- THE PROBLEM -
The required answer is every line of the data containing the word "branching".

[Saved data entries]
_ _ _ _ _
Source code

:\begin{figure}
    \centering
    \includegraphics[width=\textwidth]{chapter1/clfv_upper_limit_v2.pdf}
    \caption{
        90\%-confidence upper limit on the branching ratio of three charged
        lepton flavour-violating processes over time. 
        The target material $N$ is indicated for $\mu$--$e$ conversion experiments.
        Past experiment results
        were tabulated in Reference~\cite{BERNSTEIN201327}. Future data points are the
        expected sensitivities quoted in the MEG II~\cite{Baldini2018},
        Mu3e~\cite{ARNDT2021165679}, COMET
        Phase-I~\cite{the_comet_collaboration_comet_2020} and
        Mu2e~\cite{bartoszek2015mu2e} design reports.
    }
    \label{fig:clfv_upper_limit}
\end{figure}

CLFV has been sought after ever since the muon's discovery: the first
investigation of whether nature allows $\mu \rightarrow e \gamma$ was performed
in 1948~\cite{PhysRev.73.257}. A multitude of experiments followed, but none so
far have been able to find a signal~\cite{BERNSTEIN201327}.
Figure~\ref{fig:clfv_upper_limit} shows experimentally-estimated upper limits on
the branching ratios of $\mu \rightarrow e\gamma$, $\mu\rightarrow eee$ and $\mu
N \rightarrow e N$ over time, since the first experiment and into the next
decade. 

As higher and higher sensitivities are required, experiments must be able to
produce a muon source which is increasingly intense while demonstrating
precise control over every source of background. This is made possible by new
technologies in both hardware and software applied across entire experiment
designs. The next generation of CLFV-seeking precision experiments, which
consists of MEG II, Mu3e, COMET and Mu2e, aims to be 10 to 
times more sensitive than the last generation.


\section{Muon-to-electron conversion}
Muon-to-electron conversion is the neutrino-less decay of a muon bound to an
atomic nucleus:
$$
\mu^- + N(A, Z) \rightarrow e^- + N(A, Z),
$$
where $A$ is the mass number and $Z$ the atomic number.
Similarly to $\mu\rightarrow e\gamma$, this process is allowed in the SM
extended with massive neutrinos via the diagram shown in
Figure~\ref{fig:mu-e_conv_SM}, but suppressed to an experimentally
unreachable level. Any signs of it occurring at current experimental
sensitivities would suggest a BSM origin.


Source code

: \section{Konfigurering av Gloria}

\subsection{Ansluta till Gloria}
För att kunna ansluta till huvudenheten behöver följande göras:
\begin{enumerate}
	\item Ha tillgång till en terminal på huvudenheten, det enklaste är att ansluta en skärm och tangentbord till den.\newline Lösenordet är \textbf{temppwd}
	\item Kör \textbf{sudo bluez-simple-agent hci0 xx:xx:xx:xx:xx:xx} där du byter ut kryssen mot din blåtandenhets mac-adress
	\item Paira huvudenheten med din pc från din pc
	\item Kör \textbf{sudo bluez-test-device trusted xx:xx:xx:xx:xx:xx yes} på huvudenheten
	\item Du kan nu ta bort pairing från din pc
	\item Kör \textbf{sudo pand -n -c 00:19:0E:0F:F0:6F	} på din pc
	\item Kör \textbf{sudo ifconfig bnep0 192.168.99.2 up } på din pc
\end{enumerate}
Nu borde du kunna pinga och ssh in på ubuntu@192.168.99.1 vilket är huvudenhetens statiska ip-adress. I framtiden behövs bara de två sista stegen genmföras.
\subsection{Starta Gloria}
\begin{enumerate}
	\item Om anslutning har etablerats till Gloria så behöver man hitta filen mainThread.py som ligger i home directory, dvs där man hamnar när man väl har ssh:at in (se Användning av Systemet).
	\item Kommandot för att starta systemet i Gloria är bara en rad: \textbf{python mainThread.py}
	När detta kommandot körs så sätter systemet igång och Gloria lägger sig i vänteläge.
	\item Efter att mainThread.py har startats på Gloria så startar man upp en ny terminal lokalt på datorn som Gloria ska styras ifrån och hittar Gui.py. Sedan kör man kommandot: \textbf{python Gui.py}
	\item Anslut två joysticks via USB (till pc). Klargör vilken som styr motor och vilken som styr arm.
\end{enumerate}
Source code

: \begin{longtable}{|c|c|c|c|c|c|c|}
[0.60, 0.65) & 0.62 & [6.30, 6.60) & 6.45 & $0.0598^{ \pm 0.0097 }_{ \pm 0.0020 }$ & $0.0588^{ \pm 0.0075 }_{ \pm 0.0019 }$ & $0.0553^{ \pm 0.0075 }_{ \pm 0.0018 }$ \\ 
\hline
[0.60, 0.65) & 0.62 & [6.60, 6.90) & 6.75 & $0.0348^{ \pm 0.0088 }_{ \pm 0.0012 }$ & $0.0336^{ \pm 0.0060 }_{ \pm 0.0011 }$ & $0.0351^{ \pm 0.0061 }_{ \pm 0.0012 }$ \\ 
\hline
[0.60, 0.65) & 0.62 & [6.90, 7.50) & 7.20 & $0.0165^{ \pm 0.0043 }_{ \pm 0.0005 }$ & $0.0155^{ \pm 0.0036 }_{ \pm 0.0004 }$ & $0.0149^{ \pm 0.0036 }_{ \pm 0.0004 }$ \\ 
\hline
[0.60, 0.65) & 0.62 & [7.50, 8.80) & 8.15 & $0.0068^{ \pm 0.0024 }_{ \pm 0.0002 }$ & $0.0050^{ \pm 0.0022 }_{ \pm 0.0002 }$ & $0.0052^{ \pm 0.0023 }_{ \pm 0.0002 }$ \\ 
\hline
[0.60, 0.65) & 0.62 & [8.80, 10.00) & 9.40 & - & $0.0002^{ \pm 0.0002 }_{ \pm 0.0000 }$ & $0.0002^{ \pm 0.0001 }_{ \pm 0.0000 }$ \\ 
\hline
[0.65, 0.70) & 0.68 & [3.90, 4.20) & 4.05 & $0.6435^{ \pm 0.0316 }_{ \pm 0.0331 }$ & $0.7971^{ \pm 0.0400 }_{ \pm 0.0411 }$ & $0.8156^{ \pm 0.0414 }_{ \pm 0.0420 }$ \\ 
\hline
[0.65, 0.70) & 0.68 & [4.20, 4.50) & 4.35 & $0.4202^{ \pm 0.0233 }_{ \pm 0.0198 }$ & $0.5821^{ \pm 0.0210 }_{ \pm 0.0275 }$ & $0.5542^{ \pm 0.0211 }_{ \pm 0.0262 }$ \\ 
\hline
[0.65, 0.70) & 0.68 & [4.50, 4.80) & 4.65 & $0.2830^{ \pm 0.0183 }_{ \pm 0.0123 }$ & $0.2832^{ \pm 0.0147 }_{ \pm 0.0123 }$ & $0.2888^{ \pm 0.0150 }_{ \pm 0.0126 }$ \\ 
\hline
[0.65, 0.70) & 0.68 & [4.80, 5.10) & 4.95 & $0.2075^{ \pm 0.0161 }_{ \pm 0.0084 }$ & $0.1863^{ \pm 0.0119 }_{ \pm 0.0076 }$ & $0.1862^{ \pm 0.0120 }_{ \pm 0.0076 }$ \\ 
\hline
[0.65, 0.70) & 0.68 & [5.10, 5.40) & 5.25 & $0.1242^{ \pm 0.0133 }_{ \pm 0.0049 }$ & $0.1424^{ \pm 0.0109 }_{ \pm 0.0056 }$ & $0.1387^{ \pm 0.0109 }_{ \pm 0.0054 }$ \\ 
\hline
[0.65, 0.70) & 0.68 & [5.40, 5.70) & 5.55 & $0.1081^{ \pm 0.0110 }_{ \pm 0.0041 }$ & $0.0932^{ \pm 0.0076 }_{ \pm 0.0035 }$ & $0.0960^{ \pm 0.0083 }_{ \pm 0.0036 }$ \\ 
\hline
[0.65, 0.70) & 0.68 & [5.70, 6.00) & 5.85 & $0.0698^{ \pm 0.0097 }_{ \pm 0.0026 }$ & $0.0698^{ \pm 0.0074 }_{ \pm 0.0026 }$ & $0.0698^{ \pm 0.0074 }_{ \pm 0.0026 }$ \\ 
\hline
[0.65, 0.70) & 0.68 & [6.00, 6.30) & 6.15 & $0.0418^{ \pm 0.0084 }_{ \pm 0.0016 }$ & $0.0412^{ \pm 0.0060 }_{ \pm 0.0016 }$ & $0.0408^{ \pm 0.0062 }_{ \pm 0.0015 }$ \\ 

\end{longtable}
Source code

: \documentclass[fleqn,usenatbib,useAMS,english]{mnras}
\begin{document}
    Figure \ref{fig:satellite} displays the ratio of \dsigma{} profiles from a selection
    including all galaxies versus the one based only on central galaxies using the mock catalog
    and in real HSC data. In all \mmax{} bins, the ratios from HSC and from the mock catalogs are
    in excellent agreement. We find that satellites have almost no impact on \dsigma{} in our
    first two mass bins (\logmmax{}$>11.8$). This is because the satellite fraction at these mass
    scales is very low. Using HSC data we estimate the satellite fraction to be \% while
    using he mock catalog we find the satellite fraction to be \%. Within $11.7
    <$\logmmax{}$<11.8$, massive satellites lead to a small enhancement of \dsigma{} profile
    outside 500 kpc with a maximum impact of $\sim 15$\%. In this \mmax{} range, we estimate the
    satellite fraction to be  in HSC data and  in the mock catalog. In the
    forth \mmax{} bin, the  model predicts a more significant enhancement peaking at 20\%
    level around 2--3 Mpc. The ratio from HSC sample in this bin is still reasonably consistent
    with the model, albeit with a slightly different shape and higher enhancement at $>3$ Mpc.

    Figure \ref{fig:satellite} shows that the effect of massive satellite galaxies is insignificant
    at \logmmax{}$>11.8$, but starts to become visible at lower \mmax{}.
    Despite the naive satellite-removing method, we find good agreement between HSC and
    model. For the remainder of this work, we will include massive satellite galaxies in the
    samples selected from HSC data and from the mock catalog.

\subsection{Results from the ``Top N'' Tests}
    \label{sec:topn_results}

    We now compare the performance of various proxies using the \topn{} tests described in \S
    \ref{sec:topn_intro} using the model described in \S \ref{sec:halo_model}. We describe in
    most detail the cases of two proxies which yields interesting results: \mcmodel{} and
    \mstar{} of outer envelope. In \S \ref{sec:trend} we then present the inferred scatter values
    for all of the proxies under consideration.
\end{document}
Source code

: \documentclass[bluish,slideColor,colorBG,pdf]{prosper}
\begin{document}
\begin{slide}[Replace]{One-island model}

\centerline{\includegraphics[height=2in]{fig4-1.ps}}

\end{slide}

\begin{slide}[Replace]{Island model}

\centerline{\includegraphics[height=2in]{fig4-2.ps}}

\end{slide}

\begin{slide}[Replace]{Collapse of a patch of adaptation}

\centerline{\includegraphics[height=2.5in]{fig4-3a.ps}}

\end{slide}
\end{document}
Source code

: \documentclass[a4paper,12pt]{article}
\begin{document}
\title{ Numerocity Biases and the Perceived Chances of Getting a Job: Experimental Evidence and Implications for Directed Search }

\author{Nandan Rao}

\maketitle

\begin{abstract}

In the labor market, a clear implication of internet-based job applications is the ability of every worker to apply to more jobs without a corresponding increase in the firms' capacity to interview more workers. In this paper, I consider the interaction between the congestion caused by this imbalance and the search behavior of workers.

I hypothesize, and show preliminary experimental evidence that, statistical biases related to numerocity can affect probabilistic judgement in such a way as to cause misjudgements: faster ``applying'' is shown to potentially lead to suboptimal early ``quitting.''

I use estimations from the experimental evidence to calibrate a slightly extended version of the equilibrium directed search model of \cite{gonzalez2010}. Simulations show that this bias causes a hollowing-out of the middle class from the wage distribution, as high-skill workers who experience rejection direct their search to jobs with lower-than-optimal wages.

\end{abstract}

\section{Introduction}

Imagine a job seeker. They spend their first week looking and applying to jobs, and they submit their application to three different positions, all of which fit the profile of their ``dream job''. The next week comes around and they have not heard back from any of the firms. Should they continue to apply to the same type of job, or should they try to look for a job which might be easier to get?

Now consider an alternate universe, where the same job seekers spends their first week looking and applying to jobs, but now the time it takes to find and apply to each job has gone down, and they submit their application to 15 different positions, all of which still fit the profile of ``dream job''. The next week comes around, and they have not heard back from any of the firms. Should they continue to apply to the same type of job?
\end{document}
_ _ _ _ _
- ANSWER SECTION -
        90\%-confidence upper limit on the branching ratio of three charged
the branching ratios of $\mu \rightarrow e\gamma$, $\mu\rightarrow eee$ and $\mu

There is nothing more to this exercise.